(Data items)
- Opening Delimiter -
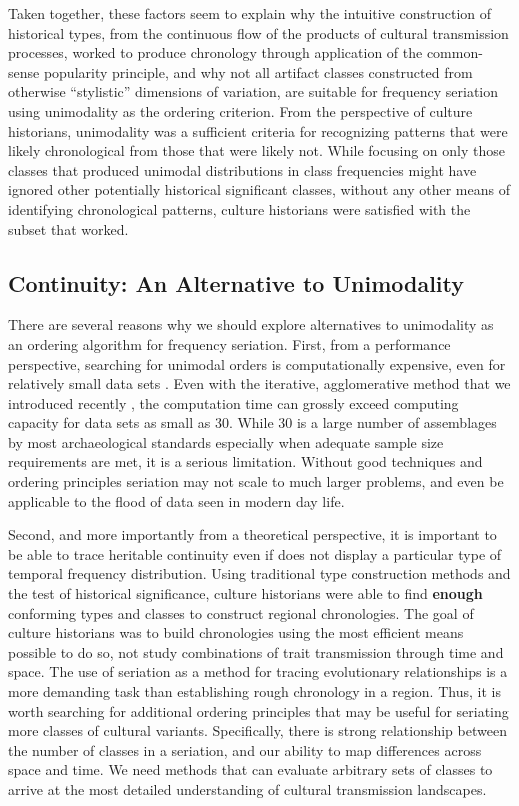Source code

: \documentclass[graybox,natbib]{svmult}
\begin{document}
Taken together, these factors seem to explain why the intuitive
construction of historical types, from the continuous flow of the
products of cultural transmission processes, worked to produce
chronology through application of the common-sense popularity principle,
and why not all artifact classes constructed from otherwise
``stylistic'' dimensions of variation, are suitable for frequency
seriation using unimodality as the ordering criterion. From the
perspective of culture historians, unimodality was a sufficient criteria
for recognizing patterns that were likely chronological from those that
were likely not. While focusing on only those classes that produced
unimodal distributions in class frequencies might have ignored other
potentially historical significant classes, without any other means of
identifying chronological patterns, culture historians were satisfied
with the subset that worked.

\subsection{Continuity: An Alternative to
Unimodality}\label{continuity-an-alternative-to-unimodality}

There are several reasons why we should explore alternatives to
unimodality as an ordering algorithm for frequency seriation. First,
from a performance perspective, searching for unimodal orders is
computationally expensive, even for relatively small data sets
\citep{Madsen2014}. Even with the iterative, agglomerative method that
we introduced recently \citep{lipomadsendunnell2015}, the computation
time can grossly exceed computing capacity for data sets as small as 30.
While 30 is a large number of assemblages by most archaeological
standards especially when adequate sample size requirements are met, it
is a serious limitation. Without good techniques and ordering principles
seriation may not scale to much larger problems, and even be applicable
to the flood of data seen in modern day life.

Second, and more importantly from a theoretical perspective, it is
important to be able to trace heritable continuity even if does not
display a particular type of temporal frequency distribution. Using
traditional type construction methods and the test of historical
significance, culture historians were able to find \textbf{enough}
conforming types and classes to construct regional chronologies. The
goal of culture historians was to build chronologies using the most
efficient means possible to do so, not study combinations of trait
transmission through time and space. The use of seriation as a method
for tracing evolutionary relationships is a more demanding task than
establishing rough chronology in a region. Thus, it is worth searching
for additional ordering principles that may be useful for seriating more
classes of cultural variants. Specifically, there is strong relationship
between the number of classes in a seriation, and our ability to map
differences across space and time. We need methods that can evaluate
arbitrary sets of classes to arrive at the most detailed understanding
of cultural transmission landscapes.
\end{document}

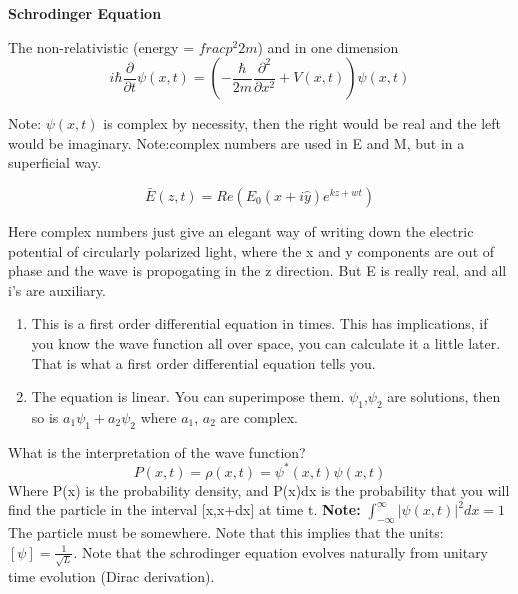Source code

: \documentclass{article}
\begin{document}
\setlength{\parindent}{0pt}

\textbf{Schrodinger Equation}
\vspace{5mm}

The non-relativistic (energy = $frac{p^2}{2m}$) and in one dimension 
\begin{equation}
i\hbar \frac{\partial}{\partial t}\psi (x,t) = (-\frac{\hbar}{2m}\frac{\partial^2}{\partial x^2} +V(x,t))\psi (x,t)
\end{equation}

Note: $\psi(x,t)$ is complex by necessity, then the right would be real and the left would be imaginary. 
\vspace{5mm}
Note:complex numbers are used in E and M, but in a superficial way.

\begin{equation}
\bar{E}(z,t)=Re(E_0(\hat{x}+i\hat{y})e^{kz+wt})
\end{equation}

Here complex numbers just give an elegant way of writing down the electric potential of circularly polarized light, where the x and y components are out of phase and the wave is propogating in the z direction. But E is really real, and all i's are auxiliary. 

\vspace{5mm}
\begin{enumerate}
\item This is a first order differential equation in times. This has implications, if you know the wave function all over space, you can calculate it a little later. That is what a first order differential equation tells you. 
\item The equation is linear. You can superimpose them. $\psi_1$,$\psi_2$ are solutions, then so is $a_1\psi_1+a_2\psi_2$ where $a_1$, $a_2$ are complex. 
\end{enumerate}

What is the interpretation of the wave function?
\begin{equation}
P(x,t)=\rho(x,t)=\psi^*(x,t)\psi(x,t)
\end{equation}
Where P(x) is the probability density, and P(x)dx is the probability that you will find the particle in the interval [x,x+dx] at time t. 
\vspace{5mm}
\textbf{Note:} $\int_{-\infty}^{\infty}\vert \psi(x,t)\vert^2dx=1$ The particle must be somewhere. Note that this implies that the units: $[\psi]=\frac{1}{\sqrt{L}}$. Note that the schrodinger equation evolves naturally from unitary time evolution (Dirac derivation). 
\end{document}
- Closing Delimiter -
**WHAT IS EXPECTED**
Your answer must be every line from the entries that contains the string "cultural", copied as it stands.

**THE ANSWER**
products of cultural transmission processes, worked to produce
classes of cultural variants. Specifically, there is strong relationship
of cultural transmission landscapes.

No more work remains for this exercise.